Scientific classification
- Kingdom: Plantae
- Clade: Embryophytes
- Clade: Tracheophytes
- Clade: Spermatophytes
- Clade: Angiosperms
- Clade: Eudicots
- Clade: Asterids
- Order: Asterales
- Family: Asteraceae
- Genus: Brachyglottis
- Species: B. perdicioides
- Binomial name: Brachyglottis perdicioides (Hook.f.) B.Nordenstam

= Brachyglottis perdicioides =

- Genus: Brachyglottis
- Species: perdicioides
- Authority: (Hook.f.) B.Nordenstam
- Conservation status: LR/nt

Species of flowering plant

Brachyglottis perdicioides, commonly known as raukūmara, is a species of flowering plant in the family Asteraceae. It is endemic to New Zealand.

== Description ==
Brachyglottis perdicioides is a shrub with thin branches that grows up to two metres tall. It has small yellow flowers and bright green serrated leaves.

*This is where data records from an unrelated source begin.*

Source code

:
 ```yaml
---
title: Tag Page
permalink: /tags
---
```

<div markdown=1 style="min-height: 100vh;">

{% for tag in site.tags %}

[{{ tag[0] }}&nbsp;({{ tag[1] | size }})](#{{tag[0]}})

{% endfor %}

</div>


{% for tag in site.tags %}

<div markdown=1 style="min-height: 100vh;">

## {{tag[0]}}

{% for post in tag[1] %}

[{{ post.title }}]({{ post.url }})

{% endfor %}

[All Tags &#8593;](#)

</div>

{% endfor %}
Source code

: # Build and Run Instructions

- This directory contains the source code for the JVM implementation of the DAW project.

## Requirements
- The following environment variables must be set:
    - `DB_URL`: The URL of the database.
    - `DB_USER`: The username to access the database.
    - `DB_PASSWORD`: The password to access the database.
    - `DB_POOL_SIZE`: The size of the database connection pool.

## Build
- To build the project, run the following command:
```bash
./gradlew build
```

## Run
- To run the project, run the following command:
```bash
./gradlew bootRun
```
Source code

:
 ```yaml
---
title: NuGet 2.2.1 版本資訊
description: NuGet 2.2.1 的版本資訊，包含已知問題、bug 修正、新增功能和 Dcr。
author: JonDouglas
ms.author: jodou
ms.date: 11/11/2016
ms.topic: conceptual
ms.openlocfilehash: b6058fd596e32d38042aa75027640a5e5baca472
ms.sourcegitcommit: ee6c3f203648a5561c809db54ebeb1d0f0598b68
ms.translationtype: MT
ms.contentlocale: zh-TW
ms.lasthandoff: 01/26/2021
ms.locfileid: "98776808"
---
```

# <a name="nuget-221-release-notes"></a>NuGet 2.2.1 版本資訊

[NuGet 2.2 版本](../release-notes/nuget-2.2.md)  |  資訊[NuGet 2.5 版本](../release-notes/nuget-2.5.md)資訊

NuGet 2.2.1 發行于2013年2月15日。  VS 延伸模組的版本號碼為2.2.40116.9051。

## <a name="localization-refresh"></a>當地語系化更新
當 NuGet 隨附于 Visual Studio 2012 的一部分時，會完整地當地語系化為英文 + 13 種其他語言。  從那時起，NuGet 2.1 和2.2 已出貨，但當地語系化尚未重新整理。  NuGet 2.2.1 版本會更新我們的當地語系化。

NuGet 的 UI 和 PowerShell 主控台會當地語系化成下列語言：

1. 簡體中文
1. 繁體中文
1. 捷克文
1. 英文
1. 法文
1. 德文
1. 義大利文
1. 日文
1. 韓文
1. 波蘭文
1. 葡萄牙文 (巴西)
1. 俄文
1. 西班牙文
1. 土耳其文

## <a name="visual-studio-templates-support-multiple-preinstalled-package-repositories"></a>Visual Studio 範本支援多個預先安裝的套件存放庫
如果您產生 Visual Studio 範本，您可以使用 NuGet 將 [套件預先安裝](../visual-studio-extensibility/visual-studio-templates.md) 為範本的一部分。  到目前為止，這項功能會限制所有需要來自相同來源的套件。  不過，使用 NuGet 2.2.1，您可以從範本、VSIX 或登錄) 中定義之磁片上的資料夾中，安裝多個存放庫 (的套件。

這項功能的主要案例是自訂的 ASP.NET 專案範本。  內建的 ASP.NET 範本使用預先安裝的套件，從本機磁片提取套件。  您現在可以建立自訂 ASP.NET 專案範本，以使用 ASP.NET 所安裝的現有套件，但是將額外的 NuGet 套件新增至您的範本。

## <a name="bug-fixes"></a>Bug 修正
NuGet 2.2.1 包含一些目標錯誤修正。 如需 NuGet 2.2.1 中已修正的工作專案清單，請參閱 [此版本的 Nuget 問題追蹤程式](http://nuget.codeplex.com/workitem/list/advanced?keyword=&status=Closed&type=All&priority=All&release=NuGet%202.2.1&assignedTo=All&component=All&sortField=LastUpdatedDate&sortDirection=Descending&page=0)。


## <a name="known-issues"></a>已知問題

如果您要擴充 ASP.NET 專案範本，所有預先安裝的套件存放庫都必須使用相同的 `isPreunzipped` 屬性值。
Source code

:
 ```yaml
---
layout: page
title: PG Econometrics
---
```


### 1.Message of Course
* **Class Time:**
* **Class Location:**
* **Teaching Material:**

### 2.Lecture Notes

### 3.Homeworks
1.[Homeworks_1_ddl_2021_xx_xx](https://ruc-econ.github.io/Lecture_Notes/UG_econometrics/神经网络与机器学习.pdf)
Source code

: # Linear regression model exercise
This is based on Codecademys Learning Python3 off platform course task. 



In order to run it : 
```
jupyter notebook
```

== Distribution and habitat ==
Raukūmara is found only on the North Island of New Zealand, around the East Coast and Māhia Peninsula. It grows in coastal shrubland and forest but is tolerant of a range of a wide range of habitats.

== Conservation ==
Raukūmara has been classified as near threatened under the IUCN system. Habitat loss is a significant factor. However, mature plants can survive in pasture as they do not appear to be browsed by livestock.